Former Port of Auckland CEO Faces Trial Over Workplace Fatality

The trial against former Port of Auckland CEO Tony Gibson commenced last week following the workplace fatality of a stevedore at the Port back in 2020.

Gibson faces two charges from Maritime New Zealand (“MNZ”) for failures to comply with duties under the Health and Safety at Work Act 2015 (“the Act”). The Act, amongst other matters, places a duty of due diligence onto senior management as Officers of the PCBU (Person conducting a business or undertaking), including, as in this case, an organisation’s CEO.

Maritime New Zealand claims there were systemic deficiencies under Gibson's watch, with him failing to properly monitor health and safety risks following previous health and safety incidents and prosecutions.

Ports of Auckland

Image sourced from Ports of Auckland Media Gallery.
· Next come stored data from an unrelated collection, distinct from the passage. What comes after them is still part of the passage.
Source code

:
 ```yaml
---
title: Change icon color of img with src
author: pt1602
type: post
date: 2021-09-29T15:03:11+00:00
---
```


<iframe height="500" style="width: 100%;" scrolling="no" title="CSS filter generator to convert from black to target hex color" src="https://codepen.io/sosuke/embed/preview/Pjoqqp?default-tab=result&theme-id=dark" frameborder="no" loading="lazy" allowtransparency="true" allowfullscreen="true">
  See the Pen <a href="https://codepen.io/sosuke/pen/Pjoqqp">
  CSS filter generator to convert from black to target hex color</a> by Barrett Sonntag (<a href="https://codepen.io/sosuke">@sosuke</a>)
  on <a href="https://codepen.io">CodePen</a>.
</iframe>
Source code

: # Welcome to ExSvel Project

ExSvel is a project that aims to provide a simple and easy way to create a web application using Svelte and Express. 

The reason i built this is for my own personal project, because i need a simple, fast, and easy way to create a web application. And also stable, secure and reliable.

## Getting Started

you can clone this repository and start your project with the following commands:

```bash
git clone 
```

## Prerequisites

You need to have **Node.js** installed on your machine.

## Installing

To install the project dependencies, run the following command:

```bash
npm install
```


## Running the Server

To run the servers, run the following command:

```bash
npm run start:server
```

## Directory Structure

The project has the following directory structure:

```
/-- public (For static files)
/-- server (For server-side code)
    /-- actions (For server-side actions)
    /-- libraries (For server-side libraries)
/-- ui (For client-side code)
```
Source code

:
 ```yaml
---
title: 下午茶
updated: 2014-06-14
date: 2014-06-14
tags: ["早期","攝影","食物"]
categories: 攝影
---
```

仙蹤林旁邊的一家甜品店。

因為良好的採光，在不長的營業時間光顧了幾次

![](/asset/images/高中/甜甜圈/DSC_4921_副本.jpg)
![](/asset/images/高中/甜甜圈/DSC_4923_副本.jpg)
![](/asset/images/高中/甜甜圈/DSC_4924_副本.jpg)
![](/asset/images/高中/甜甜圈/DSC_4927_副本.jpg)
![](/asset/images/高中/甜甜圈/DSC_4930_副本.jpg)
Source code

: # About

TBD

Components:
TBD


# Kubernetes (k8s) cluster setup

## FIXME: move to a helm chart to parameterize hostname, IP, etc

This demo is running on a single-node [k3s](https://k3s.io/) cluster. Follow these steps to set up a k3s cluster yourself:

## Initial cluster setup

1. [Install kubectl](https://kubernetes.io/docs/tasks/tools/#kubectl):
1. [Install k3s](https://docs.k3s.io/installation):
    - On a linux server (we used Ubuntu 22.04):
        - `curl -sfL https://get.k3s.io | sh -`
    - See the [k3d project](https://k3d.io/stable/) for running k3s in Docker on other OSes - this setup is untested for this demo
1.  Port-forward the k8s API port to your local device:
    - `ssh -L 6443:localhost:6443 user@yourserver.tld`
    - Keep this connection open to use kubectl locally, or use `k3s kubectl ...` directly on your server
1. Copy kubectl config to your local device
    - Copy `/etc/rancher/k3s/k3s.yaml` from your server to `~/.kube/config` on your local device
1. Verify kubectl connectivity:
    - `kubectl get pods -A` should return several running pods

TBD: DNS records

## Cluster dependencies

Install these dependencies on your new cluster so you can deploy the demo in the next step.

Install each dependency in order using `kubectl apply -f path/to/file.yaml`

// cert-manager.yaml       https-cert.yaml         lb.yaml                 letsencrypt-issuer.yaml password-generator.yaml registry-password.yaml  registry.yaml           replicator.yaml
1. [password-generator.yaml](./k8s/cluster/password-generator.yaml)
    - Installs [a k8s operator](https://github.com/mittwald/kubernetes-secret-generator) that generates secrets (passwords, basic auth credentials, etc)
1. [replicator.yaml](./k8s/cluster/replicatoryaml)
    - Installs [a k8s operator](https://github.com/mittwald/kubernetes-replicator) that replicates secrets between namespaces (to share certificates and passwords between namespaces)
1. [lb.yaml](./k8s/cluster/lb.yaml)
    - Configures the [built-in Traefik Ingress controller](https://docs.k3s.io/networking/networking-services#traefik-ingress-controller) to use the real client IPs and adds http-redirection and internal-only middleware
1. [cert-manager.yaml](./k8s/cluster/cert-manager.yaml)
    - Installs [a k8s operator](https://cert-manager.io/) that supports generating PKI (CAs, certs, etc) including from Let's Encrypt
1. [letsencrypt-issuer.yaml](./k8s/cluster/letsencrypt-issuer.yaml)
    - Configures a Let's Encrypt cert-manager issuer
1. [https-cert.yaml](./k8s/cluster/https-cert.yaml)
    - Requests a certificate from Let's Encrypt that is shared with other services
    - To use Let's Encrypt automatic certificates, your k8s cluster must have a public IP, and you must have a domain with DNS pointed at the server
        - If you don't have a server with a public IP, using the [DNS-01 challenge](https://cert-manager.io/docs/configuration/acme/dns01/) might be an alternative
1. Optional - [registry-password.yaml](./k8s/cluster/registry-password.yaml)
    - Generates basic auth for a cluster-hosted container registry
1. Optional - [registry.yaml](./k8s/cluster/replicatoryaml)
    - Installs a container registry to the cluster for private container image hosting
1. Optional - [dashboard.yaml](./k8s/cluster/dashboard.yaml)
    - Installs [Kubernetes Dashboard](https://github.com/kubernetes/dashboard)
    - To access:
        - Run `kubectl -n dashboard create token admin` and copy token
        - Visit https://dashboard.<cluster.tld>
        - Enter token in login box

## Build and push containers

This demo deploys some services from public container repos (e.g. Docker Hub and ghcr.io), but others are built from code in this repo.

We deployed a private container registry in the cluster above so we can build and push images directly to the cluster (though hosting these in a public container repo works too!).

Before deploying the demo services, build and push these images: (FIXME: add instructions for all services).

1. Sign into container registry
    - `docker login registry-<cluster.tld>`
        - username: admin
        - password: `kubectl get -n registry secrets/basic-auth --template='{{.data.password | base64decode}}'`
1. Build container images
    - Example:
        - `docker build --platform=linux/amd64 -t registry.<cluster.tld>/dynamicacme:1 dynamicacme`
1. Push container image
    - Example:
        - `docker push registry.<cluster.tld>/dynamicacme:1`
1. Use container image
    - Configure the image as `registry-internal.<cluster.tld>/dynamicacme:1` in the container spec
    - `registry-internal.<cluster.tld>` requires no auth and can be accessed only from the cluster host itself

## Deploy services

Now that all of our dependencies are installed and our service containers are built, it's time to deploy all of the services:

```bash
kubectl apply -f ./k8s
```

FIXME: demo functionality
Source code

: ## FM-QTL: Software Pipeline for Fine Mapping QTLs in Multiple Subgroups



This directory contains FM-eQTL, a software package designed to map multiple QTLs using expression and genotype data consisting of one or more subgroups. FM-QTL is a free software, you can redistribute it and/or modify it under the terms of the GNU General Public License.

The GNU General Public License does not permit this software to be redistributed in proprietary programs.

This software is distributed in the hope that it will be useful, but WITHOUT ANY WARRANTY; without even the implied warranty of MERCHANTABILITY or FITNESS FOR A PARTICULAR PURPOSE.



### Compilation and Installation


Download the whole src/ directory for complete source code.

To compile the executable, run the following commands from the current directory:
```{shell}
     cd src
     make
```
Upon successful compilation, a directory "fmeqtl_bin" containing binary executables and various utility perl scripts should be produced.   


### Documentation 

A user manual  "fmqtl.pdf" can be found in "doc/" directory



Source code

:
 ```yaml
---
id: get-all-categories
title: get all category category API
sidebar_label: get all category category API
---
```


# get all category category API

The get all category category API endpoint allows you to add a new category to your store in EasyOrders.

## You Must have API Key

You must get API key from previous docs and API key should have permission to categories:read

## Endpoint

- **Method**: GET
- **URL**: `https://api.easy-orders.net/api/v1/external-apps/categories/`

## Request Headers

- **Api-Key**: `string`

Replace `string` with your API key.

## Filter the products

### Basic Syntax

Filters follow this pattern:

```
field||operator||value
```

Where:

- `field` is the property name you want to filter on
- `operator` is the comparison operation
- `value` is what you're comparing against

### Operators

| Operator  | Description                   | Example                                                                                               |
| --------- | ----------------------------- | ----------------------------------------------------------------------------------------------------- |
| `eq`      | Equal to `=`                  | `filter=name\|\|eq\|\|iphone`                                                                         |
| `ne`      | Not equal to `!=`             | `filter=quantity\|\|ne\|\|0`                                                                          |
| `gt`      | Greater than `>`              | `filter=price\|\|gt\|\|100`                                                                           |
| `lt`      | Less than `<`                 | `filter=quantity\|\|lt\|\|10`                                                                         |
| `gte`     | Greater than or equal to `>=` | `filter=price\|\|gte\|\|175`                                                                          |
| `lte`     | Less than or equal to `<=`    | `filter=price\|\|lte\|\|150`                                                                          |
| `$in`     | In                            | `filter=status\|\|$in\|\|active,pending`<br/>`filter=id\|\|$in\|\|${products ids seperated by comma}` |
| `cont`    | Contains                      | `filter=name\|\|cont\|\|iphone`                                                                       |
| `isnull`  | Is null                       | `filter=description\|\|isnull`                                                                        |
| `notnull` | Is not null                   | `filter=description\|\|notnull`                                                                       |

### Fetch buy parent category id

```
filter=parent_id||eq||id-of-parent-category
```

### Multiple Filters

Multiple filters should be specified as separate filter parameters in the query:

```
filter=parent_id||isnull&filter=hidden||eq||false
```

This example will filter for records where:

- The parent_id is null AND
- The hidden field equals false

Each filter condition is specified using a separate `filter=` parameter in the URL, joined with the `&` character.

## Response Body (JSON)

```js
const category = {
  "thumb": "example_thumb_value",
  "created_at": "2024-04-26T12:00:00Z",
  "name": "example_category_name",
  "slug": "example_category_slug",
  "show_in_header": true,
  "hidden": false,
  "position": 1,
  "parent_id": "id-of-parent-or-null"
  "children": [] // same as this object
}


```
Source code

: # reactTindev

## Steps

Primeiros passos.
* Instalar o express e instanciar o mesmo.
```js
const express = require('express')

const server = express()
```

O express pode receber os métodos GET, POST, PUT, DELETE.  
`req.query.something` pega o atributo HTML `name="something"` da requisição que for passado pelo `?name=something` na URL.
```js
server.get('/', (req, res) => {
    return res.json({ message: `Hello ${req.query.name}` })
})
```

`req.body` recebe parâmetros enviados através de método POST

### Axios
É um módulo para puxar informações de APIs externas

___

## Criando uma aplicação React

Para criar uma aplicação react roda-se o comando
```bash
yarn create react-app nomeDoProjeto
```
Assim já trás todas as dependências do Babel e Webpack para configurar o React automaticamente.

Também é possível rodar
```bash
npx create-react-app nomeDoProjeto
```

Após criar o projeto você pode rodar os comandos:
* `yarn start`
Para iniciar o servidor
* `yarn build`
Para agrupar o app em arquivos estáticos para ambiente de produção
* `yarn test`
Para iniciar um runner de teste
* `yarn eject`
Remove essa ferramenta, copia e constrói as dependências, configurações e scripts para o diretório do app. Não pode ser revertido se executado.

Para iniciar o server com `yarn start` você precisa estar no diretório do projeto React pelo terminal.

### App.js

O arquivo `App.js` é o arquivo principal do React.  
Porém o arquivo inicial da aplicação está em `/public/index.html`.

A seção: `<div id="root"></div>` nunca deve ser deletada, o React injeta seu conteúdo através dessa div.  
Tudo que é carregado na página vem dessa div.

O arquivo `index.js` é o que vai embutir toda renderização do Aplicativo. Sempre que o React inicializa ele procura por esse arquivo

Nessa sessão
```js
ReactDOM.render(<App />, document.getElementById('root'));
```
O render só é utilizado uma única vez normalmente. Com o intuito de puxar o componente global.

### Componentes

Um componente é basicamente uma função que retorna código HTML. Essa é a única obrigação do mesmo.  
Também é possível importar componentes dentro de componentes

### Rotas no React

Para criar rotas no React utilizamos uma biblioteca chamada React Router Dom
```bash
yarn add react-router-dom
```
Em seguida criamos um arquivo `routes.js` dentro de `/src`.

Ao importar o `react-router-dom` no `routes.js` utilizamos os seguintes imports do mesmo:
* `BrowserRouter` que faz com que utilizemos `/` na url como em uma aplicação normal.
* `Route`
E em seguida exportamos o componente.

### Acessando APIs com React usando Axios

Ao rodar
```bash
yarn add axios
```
This raises the question of direct liability and whether Gibson ultimately fulfilled his duty as a senior executive. MNZ further claimed that the workers' death was due to the cumulative actions of various workers and that Gibson failed his due diligence duty by not taking practicable measures to eliminate or mitigate critical risks.

If convicted, Gibson could be fined up to $400,000.

The judge-alone trial, at Auckland District Court, will continue over the coming weeks. The decision and its potential effects will be closely watched by many.